■ Problem requirements:
Return all of the data that follows precisely, leaving every image out.

■ Given information:
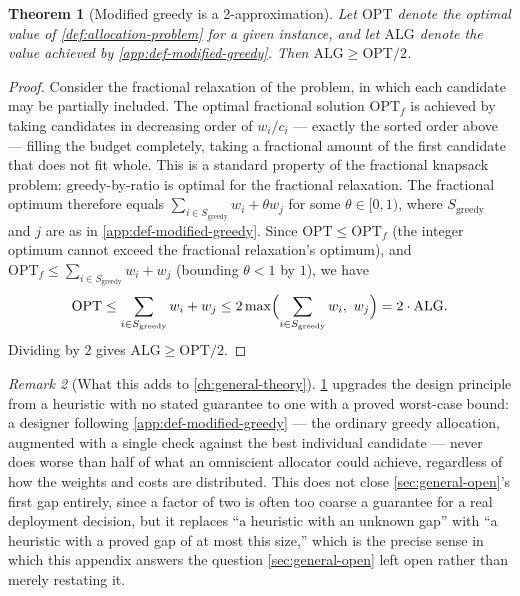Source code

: \documentclass[11pt]{book}
\theoremstyle{plain}
\newtheorem{theorem}{Theorem}[chapter]
\theoremstyle{definition}
\theoremstyle{remark}
\newtheorem{remark}[theorem]{Remark}
\begin{document}
\begin{theorem}[Modified greedy is a 2-approximation]
\label{app:thm-2-approx}
Let $\mathrm{OPT}$ denote the optimal value of
\cref{def:allocation-problem} for a given instance, and let
$\mathrm{ALG}$ denote the value achieved by
\cref{app:def-modified-greedy}. Then $\mathrm{ALG} \geq
\mathrm{OPT}/2$.
\end{theorem}

\begin{proof}
Consider the fractional relaxation of the problem, in which each
candidate may be partially included. The optimal fractional solution
$\mathrm{OPT}_f$ is achieved by taking candidates in decreasing order
of $w_i/c_i$ --- exactly the sorted order above --- filling the budget
completely, taking a fractional amount of the first candidate that
does not fit whole. This is a standard property of the fractional
knapsack problem: greedy-by-ratio is optimal for the fractional
relaxation. The fractional optimum therefore equals $\sum_{i \in
S_{\mathrm{greedy}}} w_i + \theta w_j$ for some $\theta \in [0,1)$,
where $S_{\mathrm{greedy}}$ and $j$ are as in
\cref{app:def-modified-greedy}. Since $\mathrm{OPT} \leq
\mathrm{OPT}_f$ (the integer optimum cannot exceed the fractional
relaxation's optimum), and $\mathrm{OPT}_f \leq \sum_{i \in
S_{\mathrm{greedy}}} w_i + w_j$ (bounding $\theta < 1$ by $1$), we have
\[
\mathrm{OPT} \leq \sum_{i \in S_{\mathrm{greedy}}} w_i + w_j \leq 2 \max\Bigl(\sum_{i \in S_{\mathrm{greedy}}} w_i,\ w_j\Bigr) = 2 \cdot \mathrm{ALG}.
\]
Dividing by $2$ gives $\mathrm{ALG} \geq \mathrm{OPT}/2$.
\end{proof}

\begin{remark}[What this adds to \cref{ch:general-theory}]
\cref{app:thm-2-approx} upgrades the design principle from a heuristic
with no stated guarantee to one with a proved worst-case bound: a
designer following \cref{app:def-modified-greedy} --- the ordinary
greedy allocation, augmented with a single check against the best
individual candidate --- never does worse than half of what an
omniscient allocator could achieve, regardless of how the weights and
costs are distributed. This does not close
\cref{sec:general-open}'s first gap entirely, since a factor of two is
often too coarse a guarantee for a real deployment decision, but it
replaces \enquote{a heuristic with an unknown gap} with \enquote{a
heuristic with a proved gap of at most this size,} which is the
precise sense in which this appendix answers the question
\cref{sec:general-open} left open rather than merely restating it.
\end{remark}
\end{document}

■ Solution to this task:
Source code

: \documentclass[11pt]{book}
\theoremstyle{plain}
\newtheorem{theorem}{Theorem}[chapter]
\theoremstyle{definition}
\theoremstyle{remark}
\newtheorem{remark}[theorem]{Remark}
\begin{document}
\begin{theorem}[Modified greedy is a 2-approximation]
\label{app:thm-2-approx}
Let $\mathrm{OPT}$ denote the optimal value of
\cref{def:allocation-problem} for a given instance, and let
$\mathrm{ALG}$ denote the value achieved by
\cref{app:def-modified-greedy}. Then $\mathrm{ALG} \geq
\mathrm{OPT}/2$.
\end{theorem}

\begin{proof}
Consider the fractional relaxation of the problem, in which each
candidate may be partially included. The optimal fractional solution
$\mathrm{OPT}_f$ is achieved by taking candidates in decreasing order
of $w_i/c_i$ --- exactly the sorted order above --- filling the budget
completely, taking a fractional amount of the first candidate that
does not fit whole. This is a standard property of the fractional
knapsack problem: greedy-by-ratio is optimal for the fractional
relaxation. The fractional optimum therefore equals $\sum_{i \in
S_{\mathrm{greedy}}} w_i + \theta w_j$ for some $\theta \in [0,1)$,
where $S_{\mathrm{greedy}}$ and $j$ are as in
\cref{app:def-modified-greedy}. Since $\mathrm{OPT} \leq
\mathrm{OPT}_f$ (the integer optimum cannot exceed the fractional
relaxation's optimum), and $\mathrm{OPT}_f \leq \sum_{i \in
S_{\mathrm{greedy}}} w_i + w_j$ (bounding $\theta < 1$ by $1$), we have
\[
\mathrm{OPT} \leq \sum_{i \in S_{\mathrm{greedy}}} w_i + w_j \leq 2 \max\Bigl(\sum_{i \in S_{\mathrm{greedy}}} w_i,\ w_j\Bigr) = 2 \cdot \mathrm{ALG}.
\]
Dividing by $2$ gives $\mathrm{ALG} \geq \mathrm{OPT}/2$.
\end{proof}

\begin{remark}[What this adds to \cref{ch:general-theory}]
\cref{app:thm-2-approx} upgrades the design principle from a heuristic
with no stated guarantee to one with a proved worst-case bound: a
designer following \cref{app:def-modified-greedy} --- the ordinary
greedy allocation, augmented with a single check against the best
individual candidate --- never does worse than half of what an
omniscient allocator could achieve, regardless of how the weights and
costs are distributed. This does not close
\cref{sec:general-open}'s first gap entirely, since a factor of two is
often too coarse a guarantee for a real deployment decision, but it
replaces \enquote{a heuristic with an unknown gap} with \enquote{a
heuristic with a proved gap of at most this size,} which is the
precise sense in which this appendix answers the question
\cref{sec:general-open} left open rather than merely restating it.
\end{remark}
\end{document}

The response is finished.